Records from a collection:
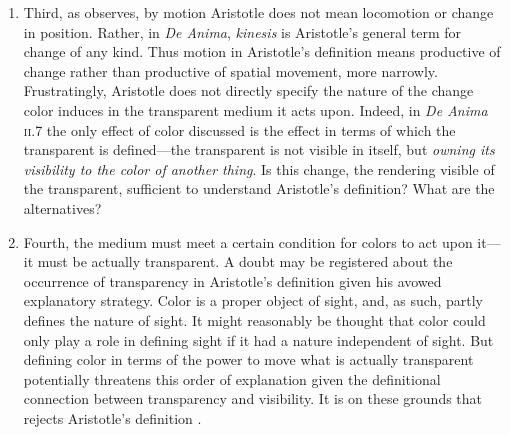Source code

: \begin{enumerate}[(1)]
\item Third, as \citet[367]{Hicks:1907uq} observes, by motion Aristotle does not mean locomotion or change in position. Rather, in \emph{De Anima}, \emph{kinesis} is Aristotle's general term for change of any kind. Thus motion in Aristotle's definition means productive of change rather than productive of spatial movement, more narrowly. Frustratingly, Aristotle does not directly specify the nature of the change color induces in the transparent medium it acts upon. Indeed, in \emph{De Anima} \textsc{ii}.7 the only effect of color discussed is the effect in terms of which the transparent is defined---the transparent is not visible in itself, but \emph{owning its visibility to the color of another thing}. Is this change, the rendering visible of the transparent, sufficient to understand Aristotle's definition? What are the alternatives?
\item Fourth, the medium must meet a certain condition for colors to act upon it---it must be actually transparent. A doubt may be registered about the occurrence of transparency in Aristotle's definition given his avowed explanatory strategy. Color is a proper object of sight, and, as such, partly defines the nature of sight. It might reasonably be thought that color could only play a role in defining sight if it had a nature independent of sight. But defining color in terms of the power to move what is actually transparent potentially threatens this order of explanation given the definitional connection between transparency and visibility. It is on these grounds that \citet{Zabarella:1605kx} rejects Aristotle's definition \citep[see][for discussion]{Broackes:1999uq}.
\end{enumerate}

_Requirement:_
Exact wording is required throughout: write out all the records, but no pictures.

_Solution to the problem:_
Source code

: \begin{enumerate}[(1)]
\item Third, as \citet[367]{Hicks:1907uq} observes, by motion Aristotle does not mean locomotion or change in position. Rather, in \emph{De Anima}, \emph{kinesis} is Aristotle's general term for change of any kind. Thus motion in Aristotle's definition means productive of change rather than productive of spatial movement, more narrowly. Frustratingly, Aristotle does not directly specify the nature of the change color induces in the transparent medium it acts upon. Indeed, in \emph{De Anima} \textsc{ii}.7 the only effect of color discussed is the effect in terms of which the transparent is defined---the transparent is not visible in itself, but \emph{owning its visibility to the color of another thing}. Is this change, the rendering visible of the transparent, sufficient to understand Aristotle's definition? What are the alternatives?
\item Fourth, the medium must meet a certain condition for colors to act upon it---it must be actually transparent. A doubt may be registered about the occurrence of transparency in Aristotle's definition given his avowed explanatory strategy. Color is a proper object of sight, and, as such, partly defines the nature of sight. It might reasonably be thought that color could only play a role in defining sight if it had a nature independent of sight. But defining color in terms of the power to move what is actually transparent potentially threatens this order of explanation given the definitional connection between transparency and visibility. It is on these grounds that \citet{Zabarella:1605kx} rejects Aristotle's definition \citep[see][for discussion]{Broackes:1999uq}.
\end{enumerate}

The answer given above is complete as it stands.